Instructor: Anita Norich

Yiddish American poetry was once called “the rhyme department of the Jewish labor movement.” Zishe Landau, who coined the phrase, meant it disparagingly, but in this mini-course we will reconsider the political content and context of a range of works and consider a range of questions. What effect can political poetry have? How were the hopes for a “nayer, frayer tsayt” [a new, free time] expressed? How did these writers respond to the horrors of lynching, or the trial of the Scottsboro Boys? What is the connection between poetry and workers’ movements? What does “Jewish geography” in the 20th century mean to writers who wrote about both emigration and immigration? How did so many of these poems become songs?
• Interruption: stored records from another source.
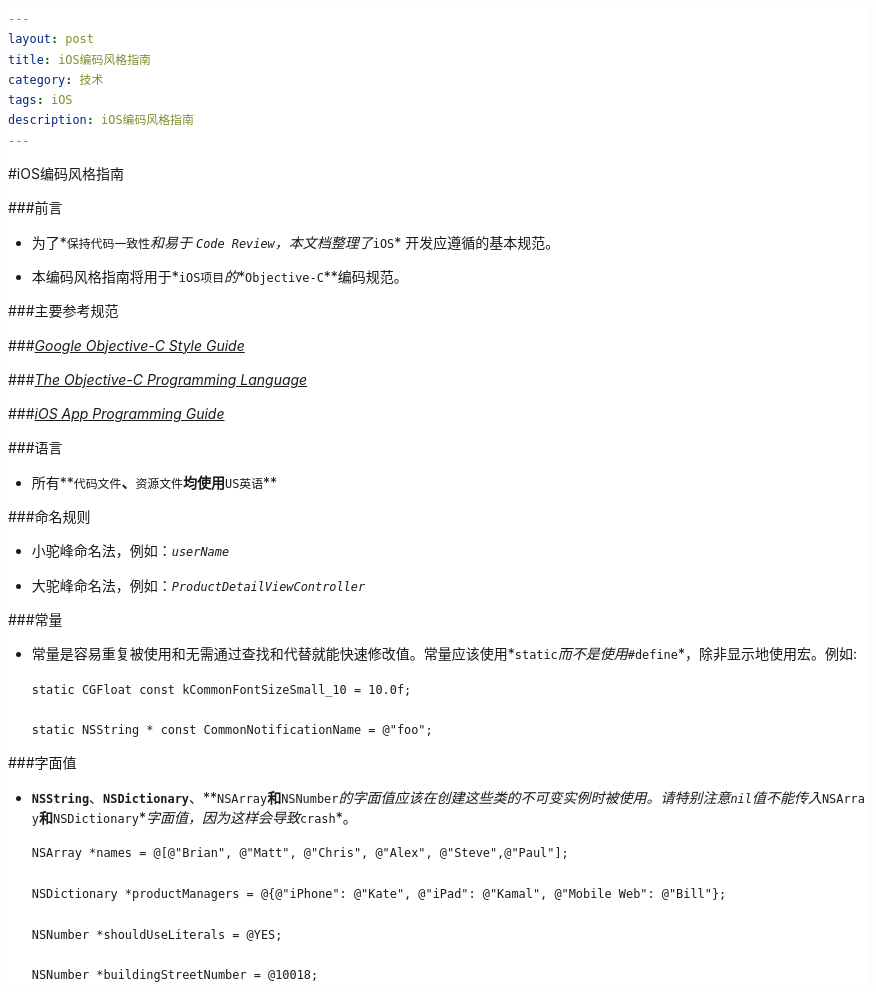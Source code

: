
 ```yaml
---
layout: post
title: iOS编码风格指南 
category: 技术
tags: iOS
description: iOS编码风格指南
--- 
```


#iOS编码风格指南

###前言

- 为了*`保持代码一致性`*和易于 *`Code Review`*，本文档整理了*`iOS`* 开发应遵循的基本规范。
	
- 本编码风格指南将用于*`iOS项目`*的**`Objective-C`**编码规范。


###主要参考规范

###[*Google Objective-C Style Guide*](google.github.io/styleguide/objcguide.xml)

###[*The Objective-C Programming Language*](https://developer.apple.com/library/content/documentation/Cocoa/Conceptual/ProgrammingWithObjectiveC/Introduction/Introduction.html)

###[*iOS App Programming Guide*](https://developer.apple.com/library/content/documentation/iPhone/Conceptual/iPhoneOSProgrammingGuide/Introduction/Introduction.html)

###语言

- 所有**`代码文件`**、**`资源文件`**均使用**`US英语`**

###命名规则

- 小驼峰命名法，例如：*`userName`*

- 大驼峰命名法，例如：*`ProductDetailViewController`*

###常量

- 常量是容易重复被使用和无需通过查找和代替就能快速修改值。常量应该使用*`static`*而不是使用*`#define`*，除非显示地使用宏。例如:
		
	```
	static CGFloat const kCommonFontSizeSmall_10 = 10.0f;
	
	static NSString * const CommonNotificationName = @"foo";
	```
	
###字面值

- **`NSString`**、**`NSDictionary`**、**`NSArray`**和**`NSNumber`**的字面值应该在创建这些类的不可变实例时被使用。请特别注意*`nil`*值不能传入**`NSArray`**和**`NSDictionary`**字面值，因为这样会导致*`crash`*。

	```
	NSArray *names = @[@"Brian", @"Matt", @"Chris", @"Alex", @"Steve",@"Paul"];

	NSDictionary *productManagers = @{@"iPhone": @"Kate", @"iPad": @"Kamal", @"Mobile Web": @"Bill"};
	
	NSNumber *shouldUseLiterals = @YES;
	
	NSNumber *buildingStreetNumber = @10018;
	```
	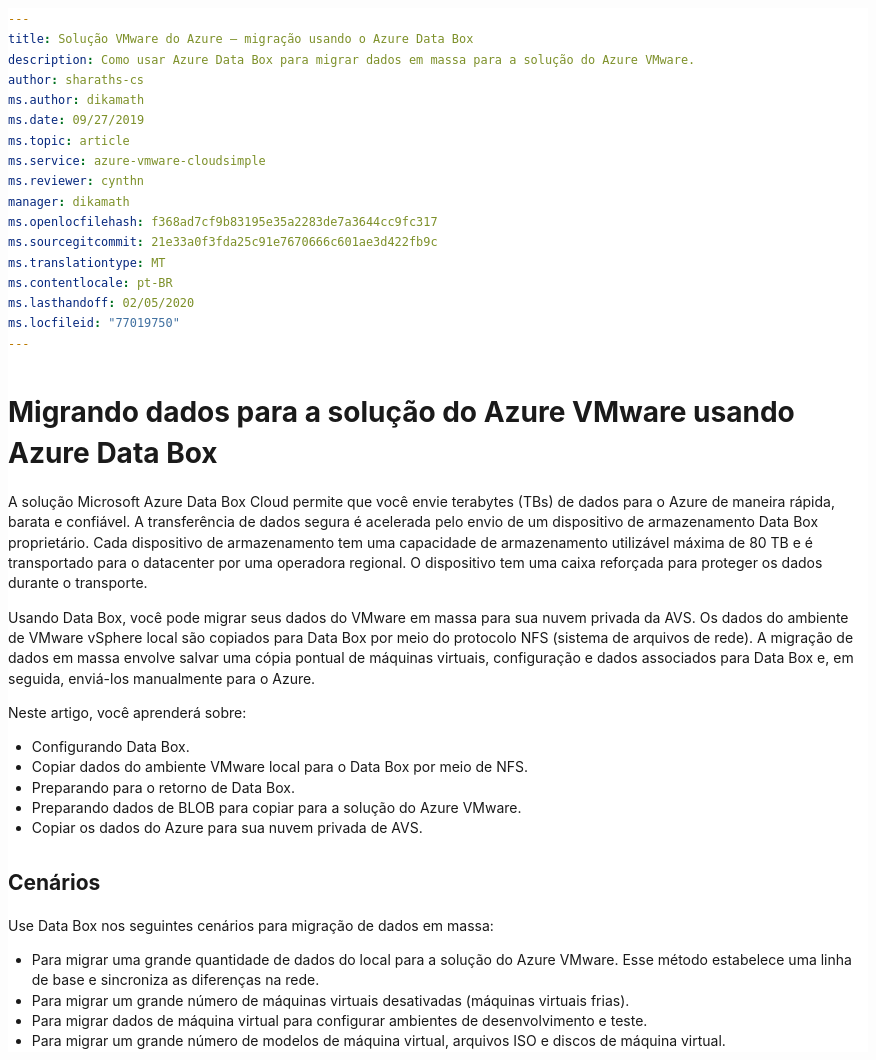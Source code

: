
 ```yaml
---
title: Solução VMware do Azure – migração usando o Azure Data Box
description: Como usar Azure Data Box para migrar dados em massa para a solução do Azure VMware.
author: sharaths-cs
ms.author: dikamath
ms.date: 09/27/2019
ms.topic: article
ms.service: azure-vmware-cloudsimple
ms.reviewer: cynthn
manager: dikamath
ms.openlocfilehash: f368ad7cf9b83195e35a2283de7a3644cc9fc317
ms.sourcegitcommit: 21e33a0f3fda25c91e7670666c601ae3d422fb9c
ms.translationtype: MT
ms.contentlocale: pt-BR
ms.lasthandoff: 02/05/2020
ms.locfileid: "77019750"
---
```

# <a name="migrating-data-to-azure-vmware-solution-by-using-azure-data-box"></a>Migrando dados para a solução do Azure VMware usando Azure Data Box

A solução Microsoft Azure Data Box Cloud permite que você envie terabytes (TBs) de dados para o Azure de maneira rápida, barata e confiável. A transferência de dados segura é acelerada pelo envio de um dispositivo de armazenamento Data Box proprietário. Cada dispositivo de armazenamento tem uma capacidade de armazenamento utilizável máxima de 80 TB e é transportado para o datacenter por uma operadora regional. O dispositivo tem uma caixa reforçada para proteger os dados durante o transporte.

Usando Data Box, você pode migrar seus dados do VMware em massa para sua nuvem privada da AVS. Os dados do ambiente de VMware vSphere local são copiados para Data Box por meio do protocolo NFS (sistema de arquivos de rede). A migração de dados em massa envolve salvar uma cópia pontual de máquinas virtuais, configuração e dados associados para Data Box e, em seguida, enviá-los manualmente para o Azure.

Neste artigo, você aprenderá sobre:

* Configurando Data Box.
* Copiar dados do ambiente VMware local para o Data Box por meio de NFS.
* Preparando para o retorno de Data Box.
* Preparando dados de BLOB para copiar para a solução do Azure VMware.
* Copiar os dados do Azure para sua nuvem privada de AVS.

## <a name="scenarios"></a>Cenários

Use Data Box nos seguintes cenários para migração de dados em massa:

* Para migrar uma grande quantidade de dados do local para a solução do Azure VMware. Esse método estabelece uma linha de base e sincroniza as diferenças na rede.
* Para migrar um grande número de máquinas virtuais desativadas (máquinas virtuais frias).
* Para migrar dados de máquina virtual para configurar ambientes de desenvolvimento e teste.
* Para migrar um grande número de modelos de máquina virtual, arquivos ISO e discos de máquina virtual.
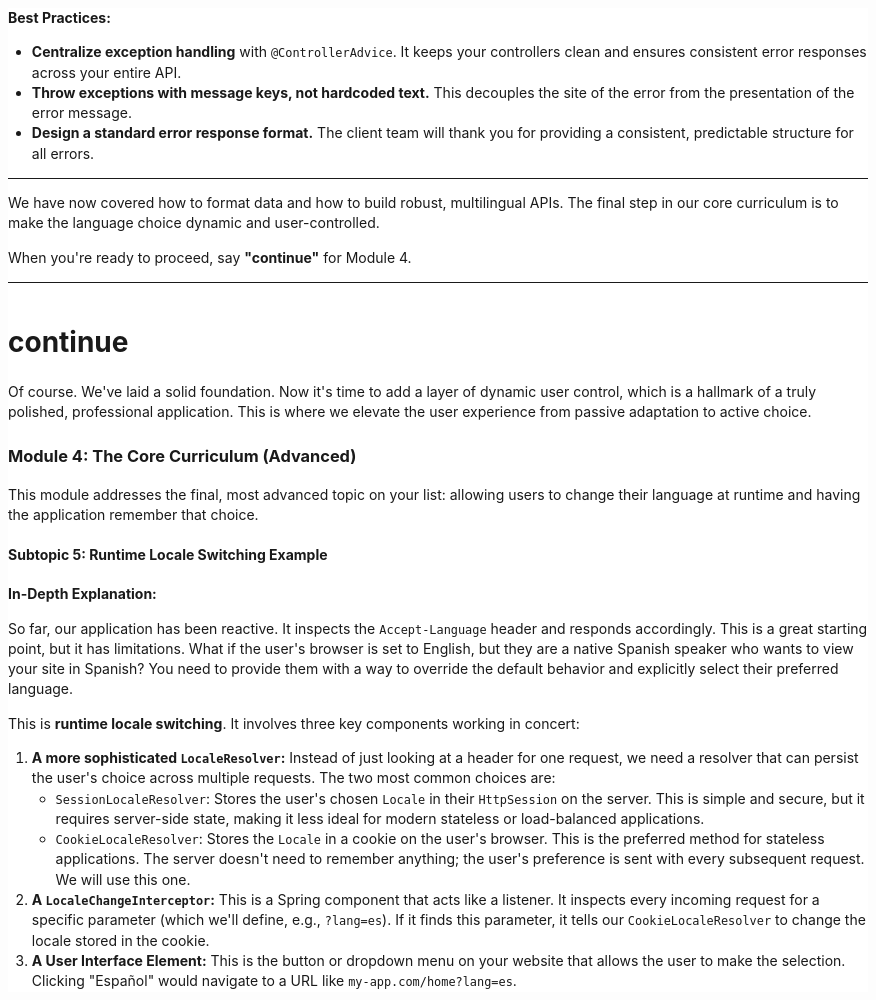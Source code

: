 
**Best Practices:**

* **Centralize exception handling** with `@ControllerAdvice`. It keeps your controllers clean and ensures consistent error responses across your entire API.
* **Throw exceptions with message keys, not hardcoded text.** This decouples the site of the error from the presentation of the error message.
* **Design a standard error response format.** The client team will thank you for providing a consistent, predictable structure for all errors.

***

We have now covered how to format data and how to build robust, multilingual APIs. The final step in our core curriculum is to make the language choice dynamic and user-controlled.

When you're ready to proceed, say **"continue"** for Module 4.

---

# continue

Of course. We've laid a solid foundation. Now it's time to add a layer of dynamic user control, which is a hallmark of a truly polished, professional application. This is where we elevate the user experience from passive adaptation to active choice.

### **Module 4: The Core Curriculum (Advanced)**

This module addresses the final, most advanced topic on your list: allowing users to change their language at runtime and having the application remember that choice.

#### **Subtopic 5: Runtime Locale Switching Example**

**In-Depth Explanation:**

So far, our application has been reactive. It inspects the `Accept-Language` header and responds accordingly. This is a great starting point, but it has limitations. What if the user's browser is set to English, but they are a native Spanish speaker who wants to view your site in Spanish? You need to provide them with a way to override the default behavior and explicitly select their preferred language.

This is **runtime locale switching**. It involves three key components working in concert:

1. **A more sophisticated `LocaleResolver`:** Instead of just looking at a header for one request, we need a resolver that can persist the user's choice across multiple requests. The two most common choices are:
    * `SessionLocaleResolver`: Stores the user's chosen `Locale` in their `HttpSession` on the server. This is simple and secure, but it requires server-side state, making it less ideal for modern stateless or load-balanced applications.
    * `CookieLocaleResolver`: Stores the `Locale` in a cookie on the user's browser. This is the preferred method for stateless applications. The server doesn't need to remember anything; the user's preference is sent with every subsequent request. We will use this one.
2. **A `LocaleChangeInterceptor`:** This is a Spring component that acts like a listener. It inspects every incoming request for a specific parameter (which we'll define, e.g., `?lang=es`). If it finds this parameter, it tells our `CookieLocaleResolver` to change the locale stored in the cookie.
3. **A User Interface Element:** This is the button or dropdown menu on your website that allows the user to make the selection. Clicking "Español" would navigate to a URL like `my-app.com/home?lang=es`.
We’ll divide the course into three sections: one week will be devoted to labor and protest, one to race relations, and one to the politics of places (Israel, the “Old Country,” the U.S.). Authors to be considered include Dovid Edelshtat, Yankev Glatshteyn, Moyshe Leyb Halpern, Aaron Kurtz, Malke Lee, Esther Shumyatsher, Dora Teitelbaum, Berysh Vaynshteyn, Chaim Zhitlowsky, and more. All readings will be in English, and Yiddish texts, songs, and videos will be provided for those who wish to have them.

Course Materials:
The instructor will provide all course materials digitally to students throughout the class.

Questions? Read our 2021 Winter Program FAQ.

Anita Norich is the Tikva Frymer-Kensky Collegiate Professor of English and Judaic Studies at the University of Michigan. She is the author of Writing in Tongues: Yiddish Translation in the 20th Century (2013), Discovering Exile: Yiddish and Jewish American Literature in America During the Holocaust (2007), The Homeless Imagination in the Fiction of Israel Joshua Singer (1991); and co-editor of Languages of Modern Jewish Cultures: Comparative Perspectives (2016), Jewish Literatures and Cultures: Context and Intertext (2008), and Gender and Text in Modern Hebrew and Yiddish Literatures (1992). She translates Yiddish literature, and teaches, lectures, and publishes on a range of topics concerning modern Jewish cultures, Yiddish language and literature, Jewish American literature, and Holocaust literature.